[Dataset records]:
□ □ □ □

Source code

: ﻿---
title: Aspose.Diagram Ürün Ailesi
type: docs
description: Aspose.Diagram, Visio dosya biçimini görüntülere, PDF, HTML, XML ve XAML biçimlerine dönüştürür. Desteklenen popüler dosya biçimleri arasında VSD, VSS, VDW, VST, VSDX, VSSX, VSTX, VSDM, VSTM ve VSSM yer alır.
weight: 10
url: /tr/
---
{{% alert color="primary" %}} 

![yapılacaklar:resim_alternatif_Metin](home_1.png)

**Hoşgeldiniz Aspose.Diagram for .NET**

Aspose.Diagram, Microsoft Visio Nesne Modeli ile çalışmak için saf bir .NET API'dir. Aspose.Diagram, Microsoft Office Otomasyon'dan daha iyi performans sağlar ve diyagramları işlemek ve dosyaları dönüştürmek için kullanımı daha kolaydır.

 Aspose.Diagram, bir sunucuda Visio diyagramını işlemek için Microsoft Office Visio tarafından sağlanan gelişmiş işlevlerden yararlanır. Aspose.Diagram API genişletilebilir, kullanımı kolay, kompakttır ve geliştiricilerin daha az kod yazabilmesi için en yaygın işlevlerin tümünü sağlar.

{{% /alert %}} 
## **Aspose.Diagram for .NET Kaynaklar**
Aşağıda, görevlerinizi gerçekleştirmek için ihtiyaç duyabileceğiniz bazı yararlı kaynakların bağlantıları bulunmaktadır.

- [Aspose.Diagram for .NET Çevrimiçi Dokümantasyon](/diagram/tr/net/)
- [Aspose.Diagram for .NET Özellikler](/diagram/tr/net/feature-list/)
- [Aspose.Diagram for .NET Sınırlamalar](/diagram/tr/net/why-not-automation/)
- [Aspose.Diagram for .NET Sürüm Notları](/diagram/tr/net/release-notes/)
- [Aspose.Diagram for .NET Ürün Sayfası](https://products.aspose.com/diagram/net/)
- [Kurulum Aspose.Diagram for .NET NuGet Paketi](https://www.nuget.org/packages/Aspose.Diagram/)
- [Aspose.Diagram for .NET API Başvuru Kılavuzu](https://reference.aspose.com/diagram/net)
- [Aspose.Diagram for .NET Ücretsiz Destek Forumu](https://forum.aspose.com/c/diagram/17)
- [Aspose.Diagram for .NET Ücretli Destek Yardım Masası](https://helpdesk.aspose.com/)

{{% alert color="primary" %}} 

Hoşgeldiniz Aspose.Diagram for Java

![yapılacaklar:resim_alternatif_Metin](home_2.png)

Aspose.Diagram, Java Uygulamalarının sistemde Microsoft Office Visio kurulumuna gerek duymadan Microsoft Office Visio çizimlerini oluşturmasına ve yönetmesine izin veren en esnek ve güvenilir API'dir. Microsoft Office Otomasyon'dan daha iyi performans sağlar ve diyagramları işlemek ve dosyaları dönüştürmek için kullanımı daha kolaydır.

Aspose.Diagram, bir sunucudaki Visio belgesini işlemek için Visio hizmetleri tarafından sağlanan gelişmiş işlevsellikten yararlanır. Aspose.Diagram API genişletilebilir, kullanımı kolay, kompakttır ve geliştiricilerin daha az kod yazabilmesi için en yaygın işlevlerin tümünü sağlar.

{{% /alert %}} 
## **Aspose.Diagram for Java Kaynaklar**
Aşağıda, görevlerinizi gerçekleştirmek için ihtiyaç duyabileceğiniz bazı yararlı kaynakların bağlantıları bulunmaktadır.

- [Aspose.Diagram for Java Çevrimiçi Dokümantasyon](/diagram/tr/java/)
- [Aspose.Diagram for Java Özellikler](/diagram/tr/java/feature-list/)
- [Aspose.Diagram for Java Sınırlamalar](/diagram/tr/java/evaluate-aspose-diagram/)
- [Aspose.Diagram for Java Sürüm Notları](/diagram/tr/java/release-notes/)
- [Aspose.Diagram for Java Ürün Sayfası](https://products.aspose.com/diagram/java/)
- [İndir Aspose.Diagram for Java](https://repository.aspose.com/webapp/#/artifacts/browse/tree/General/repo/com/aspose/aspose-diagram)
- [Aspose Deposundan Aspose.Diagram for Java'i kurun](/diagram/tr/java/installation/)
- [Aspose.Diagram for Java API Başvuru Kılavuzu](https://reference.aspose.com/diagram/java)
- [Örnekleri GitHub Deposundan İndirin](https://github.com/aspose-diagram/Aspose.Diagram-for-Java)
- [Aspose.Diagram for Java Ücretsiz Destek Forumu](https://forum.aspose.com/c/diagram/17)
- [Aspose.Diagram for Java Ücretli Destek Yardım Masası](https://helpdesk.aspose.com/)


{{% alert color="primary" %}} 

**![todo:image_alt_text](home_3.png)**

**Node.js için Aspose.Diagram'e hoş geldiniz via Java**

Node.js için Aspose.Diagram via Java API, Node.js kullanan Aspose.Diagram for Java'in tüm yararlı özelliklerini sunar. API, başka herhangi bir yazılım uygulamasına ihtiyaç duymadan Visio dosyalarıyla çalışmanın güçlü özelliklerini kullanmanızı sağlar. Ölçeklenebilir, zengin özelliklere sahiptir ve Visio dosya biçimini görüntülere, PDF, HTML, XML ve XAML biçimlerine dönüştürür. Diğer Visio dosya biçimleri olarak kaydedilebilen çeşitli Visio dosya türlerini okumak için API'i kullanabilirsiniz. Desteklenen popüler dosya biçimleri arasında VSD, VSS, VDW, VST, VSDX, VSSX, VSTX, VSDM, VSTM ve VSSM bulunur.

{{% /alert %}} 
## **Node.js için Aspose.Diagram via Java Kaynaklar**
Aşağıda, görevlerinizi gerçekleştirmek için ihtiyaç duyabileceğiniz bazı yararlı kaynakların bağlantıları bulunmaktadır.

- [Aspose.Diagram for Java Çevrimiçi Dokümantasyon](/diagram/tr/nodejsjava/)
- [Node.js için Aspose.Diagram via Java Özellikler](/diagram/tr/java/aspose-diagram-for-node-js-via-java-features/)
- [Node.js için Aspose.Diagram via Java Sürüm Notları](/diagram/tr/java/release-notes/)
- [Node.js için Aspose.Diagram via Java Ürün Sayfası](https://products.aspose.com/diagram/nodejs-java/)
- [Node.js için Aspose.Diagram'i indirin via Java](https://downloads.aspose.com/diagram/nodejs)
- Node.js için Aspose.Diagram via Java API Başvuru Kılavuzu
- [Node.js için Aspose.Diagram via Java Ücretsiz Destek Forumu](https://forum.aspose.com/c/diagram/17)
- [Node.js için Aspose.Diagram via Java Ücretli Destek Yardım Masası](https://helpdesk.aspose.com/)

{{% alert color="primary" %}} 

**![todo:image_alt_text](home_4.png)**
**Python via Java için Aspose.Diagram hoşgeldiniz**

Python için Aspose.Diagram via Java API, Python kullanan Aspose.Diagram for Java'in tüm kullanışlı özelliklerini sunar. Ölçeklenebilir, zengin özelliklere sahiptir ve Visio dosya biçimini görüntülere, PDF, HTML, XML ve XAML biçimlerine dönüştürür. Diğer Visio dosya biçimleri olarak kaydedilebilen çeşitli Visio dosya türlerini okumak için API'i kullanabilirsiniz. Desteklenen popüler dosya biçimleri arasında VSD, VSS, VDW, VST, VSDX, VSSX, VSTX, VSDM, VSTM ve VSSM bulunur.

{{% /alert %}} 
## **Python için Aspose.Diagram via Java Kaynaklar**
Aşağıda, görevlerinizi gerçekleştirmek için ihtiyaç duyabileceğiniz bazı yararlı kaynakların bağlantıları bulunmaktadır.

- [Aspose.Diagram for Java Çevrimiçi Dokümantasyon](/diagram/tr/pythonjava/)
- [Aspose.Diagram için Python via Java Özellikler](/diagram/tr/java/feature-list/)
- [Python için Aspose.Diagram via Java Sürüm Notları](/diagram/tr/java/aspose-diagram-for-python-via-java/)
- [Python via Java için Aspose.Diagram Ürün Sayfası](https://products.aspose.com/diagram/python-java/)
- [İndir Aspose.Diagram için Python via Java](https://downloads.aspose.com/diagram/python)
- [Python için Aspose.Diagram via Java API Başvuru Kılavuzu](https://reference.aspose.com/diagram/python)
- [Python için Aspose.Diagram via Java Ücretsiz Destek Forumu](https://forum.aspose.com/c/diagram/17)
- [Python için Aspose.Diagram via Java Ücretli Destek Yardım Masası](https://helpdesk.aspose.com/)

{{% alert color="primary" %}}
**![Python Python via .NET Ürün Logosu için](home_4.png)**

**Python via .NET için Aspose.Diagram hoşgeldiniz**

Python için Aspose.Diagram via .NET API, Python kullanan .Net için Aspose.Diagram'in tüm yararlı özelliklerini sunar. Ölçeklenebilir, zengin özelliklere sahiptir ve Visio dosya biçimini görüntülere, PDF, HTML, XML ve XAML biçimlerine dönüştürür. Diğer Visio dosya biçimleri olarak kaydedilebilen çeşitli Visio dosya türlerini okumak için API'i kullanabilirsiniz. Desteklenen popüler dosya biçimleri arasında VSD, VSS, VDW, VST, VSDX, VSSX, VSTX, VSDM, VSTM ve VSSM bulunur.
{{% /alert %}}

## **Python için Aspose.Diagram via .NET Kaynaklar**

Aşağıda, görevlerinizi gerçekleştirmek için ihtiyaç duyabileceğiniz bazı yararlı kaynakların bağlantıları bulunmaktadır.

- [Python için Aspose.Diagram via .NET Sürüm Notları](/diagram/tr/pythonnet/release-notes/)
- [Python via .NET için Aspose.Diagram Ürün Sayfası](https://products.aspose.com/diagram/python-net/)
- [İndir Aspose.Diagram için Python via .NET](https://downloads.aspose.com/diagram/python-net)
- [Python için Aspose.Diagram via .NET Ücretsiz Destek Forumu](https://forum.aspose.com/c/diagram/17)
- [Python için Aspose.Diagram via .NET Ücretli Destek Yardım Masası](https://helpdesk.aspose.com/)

□ □ □ □

Among the entries above, locate the lines containing "- [Node.js için Aspose.Diagram via Java Ücretli" and "Java için Aspose.Diagram hoşgeldiniz**", and transcribe exactly those two lines and all lines between.

[Result of this task]:
- [Node.js için Aspose.Diagram via Java Ücretli Destek Yardım Masası](https://helpdesk.aspose.com/)

{{% alert color="primary" %}} 

**![todo:image_alt_text](home_4.png)**
**Python via Java için Aspose.Diagram hoşgeldiniz**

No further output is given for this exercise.